Gunvor Group chief executive Torbjorn Tornqvist has revealed a dismal forecast for the refining sector, but said its ships have been making plenty of money this year.

In an internal memo to staff seen by Bloomberg, the billionaire founder of the trading giant said he expected "brutal" refining margins to persist for many years.

Gunvor has previously said it is considering shutting down its refinery in Antwerp, as it continues to lose money.

Tornqvist worked there more than three decades ago. He said trading and chartering profits during the first half would more than offset any impairment charges if it does close the plant down, however.

He also told staff the group had prospered during the oil price crash earlier this year, with trading and shipping operations booming. Gunvor is parent of tanker operator Clearlake Shipping.

"Gunvor managed to navigate very well through the downs and ups and got it basically right," Tornqvist wrote.
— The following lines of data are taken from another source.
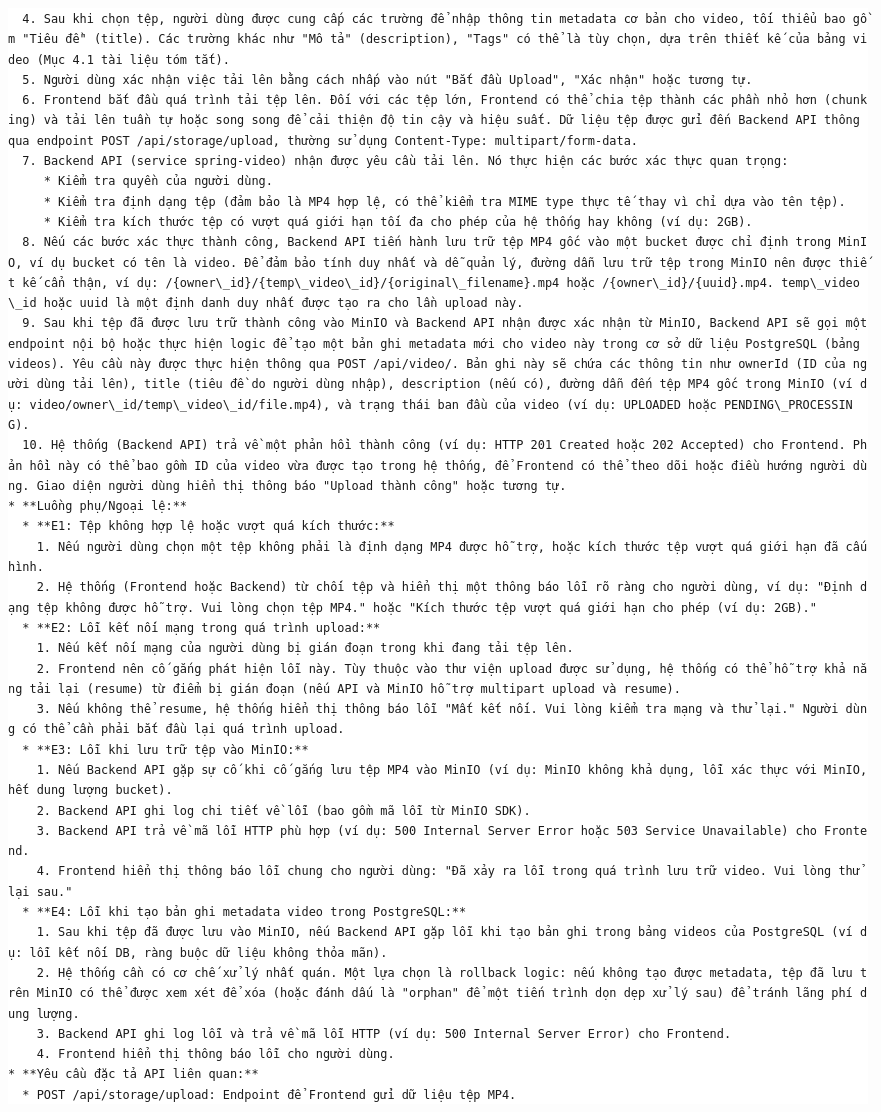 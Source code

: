       4. Sau khi chọn tệp, người dùng được cung cấp các trường để nhập thông tin metadata cơ bản cho video, tối thiểu bao gồm "Tiêu đề" (title). Các trường khác như "Mô tả" (description), "Tags" có thể là tùy chọn, dựa trên thiết kế của bảng video (Mục 4.1 tài liệu tóm tắt).  
      5. Người dùng xác nhận việc tải lên bằng cách nhấp vào nút "Bắt đầu Upload", "Xác nhận" hoặc tương tự.  
      6. Frontend bắt đầu quá trình tải tệp lên. Đối với các tệp lớn, Frontend có thể chia tệp thành các phần nhỏ hơn (chunking) và tải lên tuần tự hoặc song song để cải thiện độ tin cậy và hiệu suất. Dữ liệu tệp được gửi đến Backend API thông qua endpoint POST /api/storage/upload, thường sử dụng Content-Type: multipart/form-data.  
      7. Backend API (service spring-video) nhận được yêu cầu tải lên. Nó thực hiện các bước xác thực quan trọng:  
         * Kiểm tra quyền của người dùng.  
         * Kiểm tra định dạng tệp (đảm bảo là MP4 hợp lệ, có thể kiểm tra MIME type thực tế thay vì chỉ dựa vào tên tệp).  
         * Kiểm tra kích thước tệp có vượt quá giới hạn tối đa cho phép của hệ thống hay không (ví dụ: 2GB).  
      8. Nếu các bước xác thực thành công, Backend API tiến hành lưu trữ tệp MP4 gốc vào một bucket được chỉ định trong MinIO, ví dụ bucket có tên là video. Để đảm bảo tính duy nhất và dễ quản lý, đường dẫn lưu trữ tệp trong MinIO nên được thiết kế cẩn thận, ví dụ: /{owner\_id}/{temp\_video\_id}/{original\_filename}.mp4 hoặc /{owner\_id}/{uuid}.mp4. temp\_video\_id hoặc uuid là một định danh duy nhất được tạo ra cho lần upload này.  
      9. Sau khi tệp đã được lưu trữ thành công vào MinIO và Backend API nhận được xác nhận từ MinIO, Backend API sẽ gọi một endpoint nội bộ hoặc thực hiện logic để tạo một bản ghi metadata mới cho video này trong cơ sở dữ liệu PostgreSQL (bảng videos). Yêu cầu này được thực hiện thông qua POST /api/video/. Bản ghi này sẽ chứa các thông tin như ownerId (ID của người dùng tải lên), title (tiêu đề do người dùng nhập), description (nếu có), đường dẫn đến tệp MP4 gốc trong MinIO (ví dụ: video/owner\_id/temp\_video\_id/file.mp4), và trạng thái ban đầu của video (ví dụ: UPLOADED hoặc PENDING\_PROCESSING).  
      10. Hệ thống (Backend API) trả về một phản hồi thành công (ví dụ: HTTP 201 Created hoặc 202 Accepted) cho Frontend. Phản hồi này có thể bao gồm ID của video vừa được tạo trong hệ thống, để Frontend có thể theo dõi hoặc điều hướng người dùng. Giao diện người dùng hiển thị thông báo "Upload thành công" hoặc tương tự.  
    * **Luồng phụ/Ngoại lệ:**  
      * **E1: Tệp không hợp lệ hoặc vượt quá kích thước:**  
        1. Nếu người dùng chọn một tệp không phải là định dạng MP4 được hỗ trợ, hoặc kích thước tệp vượt quá giới hạn đã cấu hình.  
        2. Hệ thống (Frontend hoặc Backend) từ chối tệp và hiển thị một thông báo lỗi rõ ràng cho người dùng, ví dụ: "Định dạng tệp không được hỗ trợ. Vui lòng chọn tệp MP4." hoặc "Kích thước tệp vượt quá giới hạn cho phép (ví dụ: 2GB)."  
      * **E2: Lỗi kết nối mạng trong quá trình upload:**  
        1. Nếu kết nối mạng của người dùng bị gián đoạn trong khi đang tải tệp lên.  
        2. Frontend nên cố gắng phát hiện lỗi này. Tùy thuộc vào thư viện upload được sử dụng, hệ thống có thể hỗ trợ khả năng tải lại (resume) từ điểm bị gián đoạn (nếu API và MinIO hỗ trợ multipart upload và resume).  
        3. Nếu không thể resume, hệ thống hiển thị thông báo lỗi "Mất kết nối. Vui lòng kiểm tra mạng và thử lại." Người dùng có thể cần phải bắt đầu lại quá trình upload.  
      * **E3: Lỗi khi lưu trữ tệp vào MinIO:**  
        1. Nếu Backend API gặp sự cố khi cố gắng lưu tệp MP4 vào MinIO (ví dụ: MinIO không khả dụng, lỗi xác thực với MinIO, hết dung lượng bucket).  
        2. Backend API ghi log chi tiết về lỗi (bao gồm mã lỗi từ MinIO SDK).  
        3. Backend API trả về mã lỗi HTTP phù hợp (ví dụ: 500 Internal Server Error hoặc 503 Service Unavailable) cho Frontend.  
        4. Frontend hiển thị thông báo lỗi chung cho người dùng: "Đã xảy ra lỗi trong quá trình lưu trữ video. Vui lòng thử lại sau."  
      * **E4: Lỗi khi tạo bản ghi metadata video trong PostgreSQL:**  
        1. Sau khi tệp đã được lưu vào MinIO, nếu Backend API gặp lỗi khi tạo bản ghi trong bảng videos của PostgreSQL (ví dụ: lỗi kết nối DB, ràng buộc dữ liệu không thỏa mãn).  
        2. Hệ thống cần có cơ chế xử lý nhất quán. Một lựa chọn là rollback logic: nếu không tạo được metadata, tệp đã lưu trên MinIO có thể được xem xét để xóa (hoặc đánh dấu là "orphan" để một tiến trình dọn dẹp xử lý sau) để tránh lãng phí dung lượng.  
        3. Backend API ghi log lỗi và trả về mã lỗi HTTP (ví dụ: 500 Internal Server Error) cho Frontend.  
        4. Frontend hiển thị thông báo lỗi cho người dùng.  
    * **Yêu cầu đặc tả API liên quan:**  
      * POST /api/storage/upload: Endpoint để Frontend gửi dữ liệu tệp MP4.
As oil briefly traded below $0 in April, the Swiss group filled its storage tanks with cheap crude and sold forward futures at higher prices in the contango conditions.

Rates bonanza

Gunvor owns or operates more than 100 vessels.

The trader profited from booming rates as tankers were booked for storage contracts.

"Given our sizeable fleet of ships under management, this allowed for substantial earnings for the [second] quarter," Tornqvist wrote.

Rival traders Trafigura and Mercuria Energy have also been making big money during the crisis.

Mercuria told bankers on a recent loan call it logged a record $425m in net profit in the first six months.

Trafigura also reported record results from trading in the first half, helped by its tanker fleet and stakes in profitable shipowners Frontline and Scorpio Tankers.

Gunvor said net profit in 2019 was $381m.